### [PROBLEM STATEMENT]
Find the string "begin" in the data, and copy out each line that has it.

*** AVAILABLE DATA ***

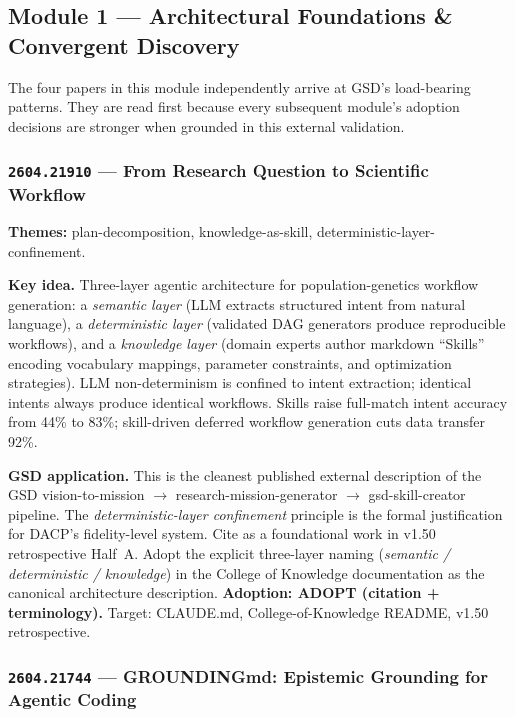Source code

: \documentclass[11pt,letterpaper]{article}
\newcommand{\arxivid}[1]{\texttt{\textcolor{accent}{#1}}}
\newcommand{\paperhead}[2]{\noindent\textbf{\sffamily\textcolor{secondary}{#1}} \textemdash{} #2}
\begin{document}
\subsection{Module 1 --- Architectural Foundations \& Convergent Discovery}

The four papers in this module independently arrive at GSD's load-bearing patterns. They are read first because every subsequent module's adoption decisions are stronger when grounded in this external validation.

\subsubsection{\arxivid{2604.21910} --- From Research Question to Scientific Workflow}

\paperhead{Themes:}{plan-decomposition, knowledge-as-skill, deterministic-layer-confinement.}

\textbf{Key idea.} Three-layer agentic architecture for population-genetics workflow generation: a \textit{semantic layer} (LLM extracts structured intent from natural language), a \textit{deterministic layer} (validated DAG generators produce reproducible workflows), and a \textit{knowledge layer} (domain experts author markdown ``Skills'' encoding vocabulary mappings, parameter constraints, and optimization strategies). LLM non-determinism is confined to intent extraction; identical intents always produce identical workflows. Skills raise full-match intent accuracy from 44\% to 83\%; skill-driven deferred workflow generation cuts data transfer 92\%.

\textbf{GSD application.} This is the cleanest published external description of the GSD vision-to-mission $\rightarrow$ research-mission-generator $\rightarrow$ gsd-skill-creator pipeline. The \textit{deterministic-layer confinement} principle is the formal justification for DACP's fidelity-level system. Cite as a foundational work in v1.50 retrospective Half~A. Adopt the explicit three-layer naming (\textit{semantic / deterministic / knowledge}) in the College of Knowledge documentation as the canonical architecture description. \textbf{Adoption: ADOPT (citation + terminology).} Target: CLAUDE.md, College-of-Knowledge README, v1.50 retrospective.

\subsubsection{\arxivid{2604.21744} --- GROUNDINGmd: Epistemic Grounding for Agentic Coding}
\end{document}
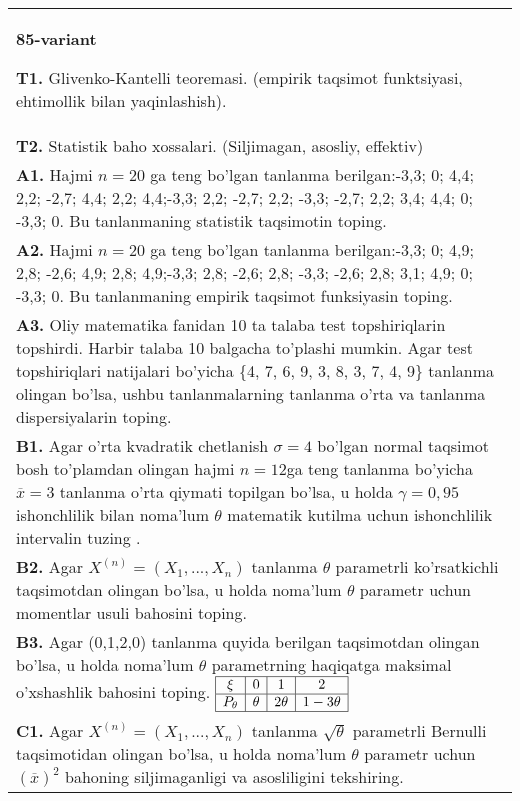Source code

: \documentclass{article}
\begin{document}
\begin{tabular}{m{17cm}}
\textbf{85-variant}
\newline

\textbf{T1.} 
Glivenko-Kantelli teoremasi. (empirik taqsimot funktsiyasi, ehtimollik bilan yaqinlashish).
\\
\textbf{T2.} 
Statistik baho xossalari. (Siljimagan, asosliy, effektiv)
\\
\textbf{A1.} 
Hajmi \(n = 20\) ga teng bo'lgan tanlanma berilgan:-3,3; 0; 4,4; 2,2; -2,7; 4,4; 2,2; 4,4;-3,3; 2,2; -2,7; 2,2; -3,3; -2,7; 2,2; 3,4; 4,4; 0; -3,3; 0. Bu tanlanmaning statistik taqsimotin toping.
\\
\textbf{A2.} 
Hajmi \(n = 20\) ga teng bo'lgan tanlanma berilgan:-3,3; 0; 4,9; 2,8; -2,6; 4,9; 2,8; 4,9;-3,3; 2,8; -2,6; 2,8; -3,3; -2,6; 2,8; 3,1; 4,9; 0; -3,3; 0. Bu tanlanmaning empirik taqsimot funksiyasin toping.
\\
\textbf{A3.} 
Oliy matematika fanidan 10 ta talaba test topshiriqlarin topshirdi. Harbir talaba 10 balgacha to'plashi mumkin. Agar test topshiriqlari natijalari bo'yicha \{4, 7, 6, 9, 3, 8, 3, 7, 4, 9\} tanlanma olingan bo'lsa, ushbu tanlanmalarning tanlanma o'rta va tanlanma dispersiyalarin toping.
\\
\textbf{B1.} 
Agar o'rta kvadratik chetlanish \(\sigma = 4\) bo'lgan normal taqsimot bosh to'plamdan olingan hajmi \(n = 12\)ga teng tanlanma bo'yicha \(\overline{x} = 3\) tanlanma o'rta qiymati topilgan bo'lsa, u holda \(\gamma = 0,95\) ishonchlilik bilan noma'lum \(\theta\) matematik kutilma uchun ishonchlilik intervalin tuzing .
\\
\textbf{B2.} 
Agar \(X^{(n)} = \left( X_{1},...,X_{n} \right)\) tanlanma \(\theta\) parametrli ko'rsatkichli taqsimotdan olingan bo'lsa, u holda noma'lum \(\theta\) parametr uchun momentlar usuli bahosini toping.
\\
\textbf{B3.} 
Agar (0,1,2,0) tanlanma quyida berilgan taqsimotdan olingan bo'lsa, u holda noma'lum \(\theta\) parametrning haqiqatga maksimal o'xshashlik bahosini toping.
$\begin{array}{|c|c|c|c|}
    \hline
    \xi & 0 & 1 & 2 \\
    \hline
    P_{\theta} & \theta & 2\theta & 1 - 3\theta \\
    \hline
\end{array}$
\\
\textbf{C1.} 
Agar \(X^{(n)} = \left( X_{1},...,X_{n} \right)\) tanlanma \(\sqrt{\theta}\) parametrli Bernulli taqsimotidan olingan bo'lsa, u holda noma'lum \(\theta\) parametr uchun \((\overline{x})^{2}\) bahoning siljimaganligi va asosliligini tekshiring.

\end{tabular}
\end{document}
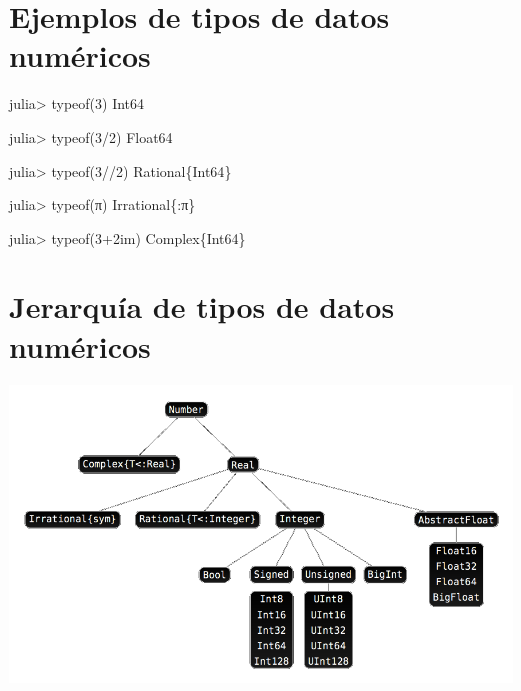 \documentclass[
  letterpaper,
  DIV=11,
  numbers=noendperiod]{scrreprt}
\newenvironment{Shaded}{\begin{snugshade}}{\end{snugshade}}
\newcommand{\ConstantTok}[1]{\textcolor[rgb]{0.56,0.35,0.01}{#1}}
\newcommand{\DataTypeTok}[1]{\textcolor[rgb]{0.68,0.00,0.00}{#1}}
\newcommand{\FloatTok}[1]{\textcolor[rgb]{0.68,0.00,0.00}{#1}}
\newcommand{\FunctionTok}[1]{\textcolor[rgb]{0.28,0.35,0.67}{#1}}
\newcommand{\NormalTok}[1]{\textcolor[rgb]{0.00,0.23,0.31}{#1}}
\newcommand{\OperatorTok}[1]{\textcolor[rgb]{0.37,0.37,0.37}{#1}}
\begin{document}
\hypertarget{ejemplos-de-tipos-de-datos-numuxe9ricos}{%
\section{Ejemplos de tipos de datos
numéricos}\label{ejemplos-de-tipos-de-datos-numuxe9ricos}}

\begin{Shaded}
\begin{Highlighting}[]
\NormalTok{julia}\OperatorTok{\textgreater{}} \FunctionTok{typeof}\NormalTok{(}\FloatTok{3}\NormalTok{)}
\DataTypeTok{Int64}

\NormalTok{julia}\OperatorTok{\textgreater{}} \FunctionTok{typeof}\NormalTok{(}\FloatTok{3}\OperatorTok{/}\FloatTok{2}\NormalTok{)}
\DataTypeTok{Float64}

\NormalTok{julia}\OperatorTok{\textgreater{}} \FunctionTok{typeof}\NormalTok{(}\FloatTok{3}\OperatorTok{//}\FloatTok{2}\NormalTok{)}
\DataTypeTok{Rational}\NormalTok{\{}\DataTypeTok{Int64}\NormalTok{\}}

\NormalTok{julia}\OperatorTok{\textgreater{}} \FunctionTok{typeof}\NormalTok{(}\ConstantTok{π}\NormalTok{)}
\DataTypeTok{Irrational}\NormalTok{\{}\OperatorTok{:}\ConstantTok{π}\NormalTok{\}}

\NormalTok{julia}\OperatorTok{\textgreater{}} \FunctionTok{typeof}\NormalTok{(}\FloatTok{3}\OperatorTok{+}\FloatTok{2im}\NormalTok{)}
\DataTypeTok{Complex}\NormalTok{\{}\DataTypeTok{Int64}\NormalTok{\}}
\end{Highlighting}
\end{Shaded}

\hypertarget{jerarquuxeda-de-tipos-de-datos-numuxe9ricos}{%
\section{Jerarquía de tipos de datos
numéricos}\label{jerarquuxeda-de-tipos-de-datos-numuxe9ricos}}

\includegraphics{./img/tipos-datos-numericos.png}
\end{document}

*** End of AVAILABLE DATA ***

### [EXPECTED ANSWER]
\begin{document}
\begin{document}
\begin{tabular}{m{17cm}}
$\begin{array}{|c|c|c|c|}
\newenvironment{Shaded}{\begin{snugshade}}{\end{snugshade}}
\begin{document}
\begin{Shaded}
\begin{Highlighting}[]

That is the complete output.